Taking a shower: 1 unit.
Going to work: 16 units.
Hanging out with friends: 5 units.
Microwaving Chimichangas: 1 unit.
Reading: Not enough units.
Watching movies: way too many units to count.
Maybe that’s it. Maybe I have become Hugh Grant’s character in About a Boy, only not so British, or man-whorish. Maybe I’ve successfully become an island here in Las Vegas and this move is disturbing the peace on my tranquil little island. Most of my friends are now married, so at most I see them once a week, and my family lives a few thousand miles away, and I guess I’ve become a little too well adjusted to this island life. I do what I want when I want to do it, only associating with the people I’ve chosen to associate with. This move threatens to put an end to all that. I may actually have to leave this hip little island getaway. That is not something I’m looking forward to. Seriously, you should check it out sometime, it puts that island in Pinocchio to shame, mostly because my guests don’t turn into donkeys at the end of the day. A few of them might feel like a jackass, but that’s their own doing. Luke’s Magical Island assumes no responsibility for any feelings of jackassity that may occur as a result of your stay.

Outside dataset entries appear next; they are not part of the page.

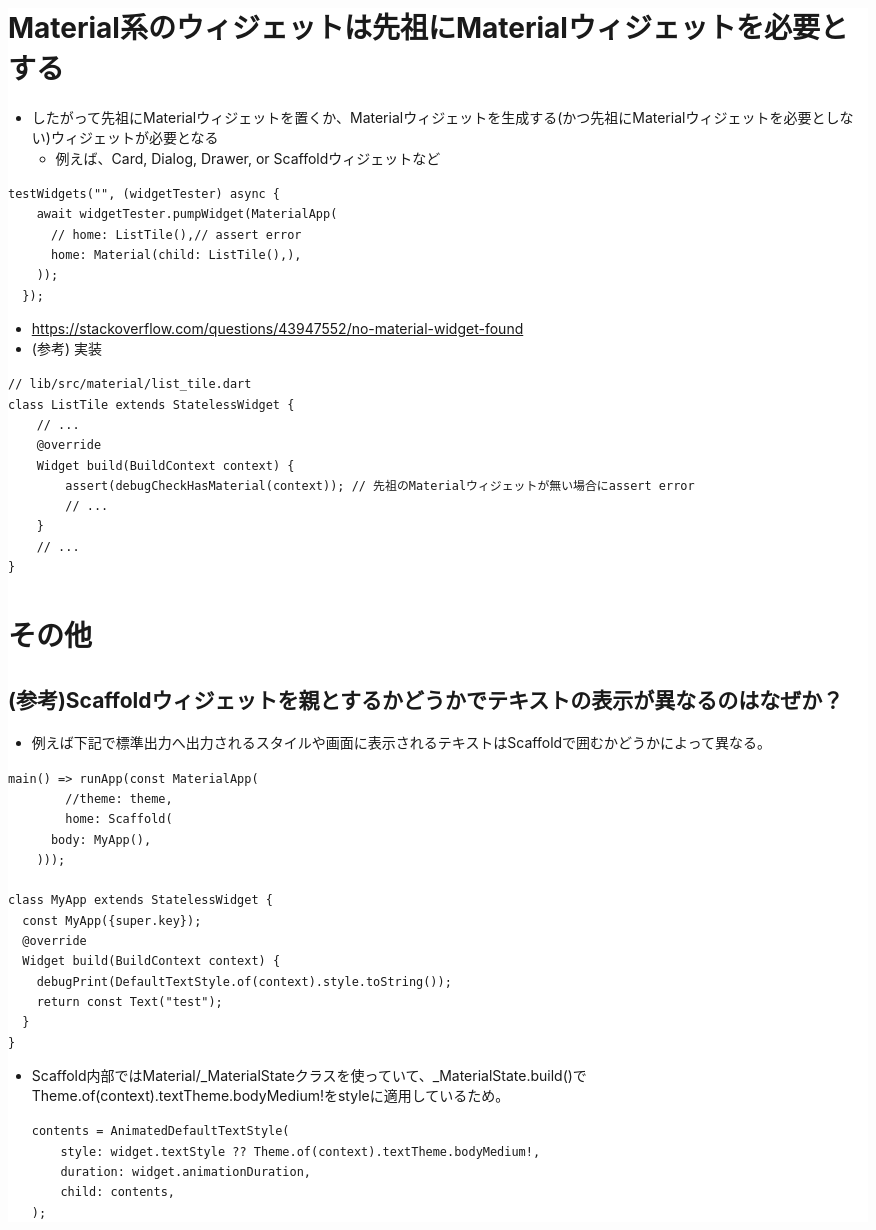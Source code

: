 
# Material系のウィジェットは先祖にMaterialウィジェットを必要とする
* したがって先祖にMaterialウィジェットを置くか、Materialウィジェットを生成する(かつ先祖にMaterialウィジェットを必要としない)ウィジェットが必要となる   
    * 例えば、Card, Dialog, Drawer, or Scaffoldウィジェットなど
```
testWidgets("", (widgetTester) async {
    await widgetTester.pumpWidget(MaterialApp(
      // home: ListTile(),// assert error
      home: Material(child: ListTile(),),
    ));
  });
```
* https://stackoverflow.com/questions/43947552/no-material-widget-found
* (参考) 実装
```
// lib/src/material/list_tile.dart
class ListTile extends StatelessWidget {
    // ...
    @override
    Widget build(BuildContext context) {
        assert(debugCheckHasMaterial(context)); // 先祖のMaterialウィジェットが無い場合にassert error
        // ...
    }
    // ...
}
```


# その他
## (参考)Scaffoldウィジェットを親とするかどうかでテキストの表示が異なるのはなぜか？
* 例えば下記で標準出力へ出力されるスタイルや画面に表示されるテキストはScaffoldで囲むかどうかによって異なる。
```
main() => runApp(const MaterialApp(
        //theme: theme,
        home: Scaffold(
      body: MyApp(),
    )));

class MyApp extends StatelessWidget {
  const MyApp({super.key});
  @override
  Widget build(BuildContext context) {
    debugPrint(DefaultTextStyle.of(context).style.toString());
    return const Text("test");
  }
}
```
* Scaffold内部ではMaterial/_MaterialStateクラスを使っていて、_MaterialState.build()で Theme.of(context).textTheme.bodyMedium!をstyleに適用しているため。
    ```
    contents = AnimatedDefaultTextStyle(
        style: widget.textStyle ?? Theme.of(context).textTheme.bodyMedium!,
        duration: widget.animationDuration,
        child: contents,
    );
    ```

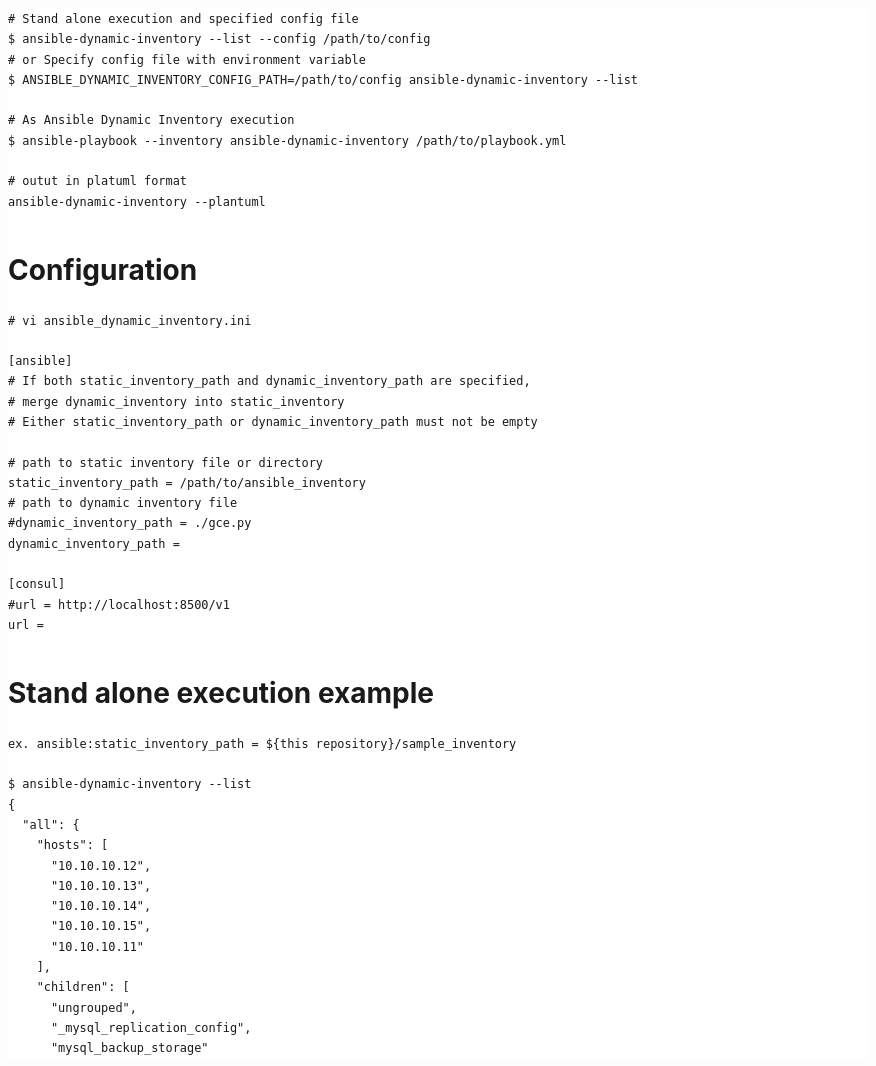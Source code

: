     # Stand alone execution and specified config file
    $ ansible-dynamic-inventory --list --config /path/to/config
    # or Specify config file with environment variable
    $ ANSIBLE_DYNAMIC_INVENTORY_CONFIG_PATH=/path/to/config ansible-dynamic-inventory --list

    # As Ansible Dynamic Inventory execution
    $ ansible-playbook --inventory ansible-dynamic-inventory /path/to/playbook.yml

    # outut in platuml format
    ansible-dynamic-inventory --plantuml

# Configuration
    # vi ansible_dynamic_inventory.ini

    [ansible]
    # If both static_inventory_path and dynamic_inventory_path are specified,
    # merge dynamic_inventory into static_inventory
    # Either static_inventory_path or dynamic_inventory_path must not be empty

    # path to static inventory file or directory
    static_inventory_path = /path/to/ansible_inventory
    # path to dynamic inventory file
    #dynamic_inventory_path = ./gce.py
    dynamic_inventory_path =

    [consul]
    #url = http://localhost:8500/v1
    url =

# Stand alone execution example
    ex. ansible:static_inventory_path = ${this repository}/sample_inventory

    $ ansible-dynamic-inventory --list
    {
      "all": {
        "hosts": [
          "10.10.10.12",
          "10.10.10.13",
          "10.10.10.14",
          "10.10.10.15",
          "10.10.10.11"
        ],
        "children": [
          "ungrouped",
          "_mysql_replication_config",
          "mysql_backup_storage"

What’s most interesting to me is the way people react when they find out I’m moving. First, they ask where I’m moving to. I tell them New York and their eyes light up as they ask, “The city?!” I just smile and nod and they say something like “That’s so cool,” or “Wow!” or “I’ve never been to New York, I’ve always wanted to go,” each of which is followed closely by “So does that mean I can stay at your place when I visit?” To most people, it’s like New York City is some magical place from the movies and TV shows that instantly catapults any resident of that city into some strange category in the upper echelon of society. I’ve been to the city. Sure, it’s cool, but it’s not echelon cool. It’s just an island full of people living as islands. I guess that’s kind of cool.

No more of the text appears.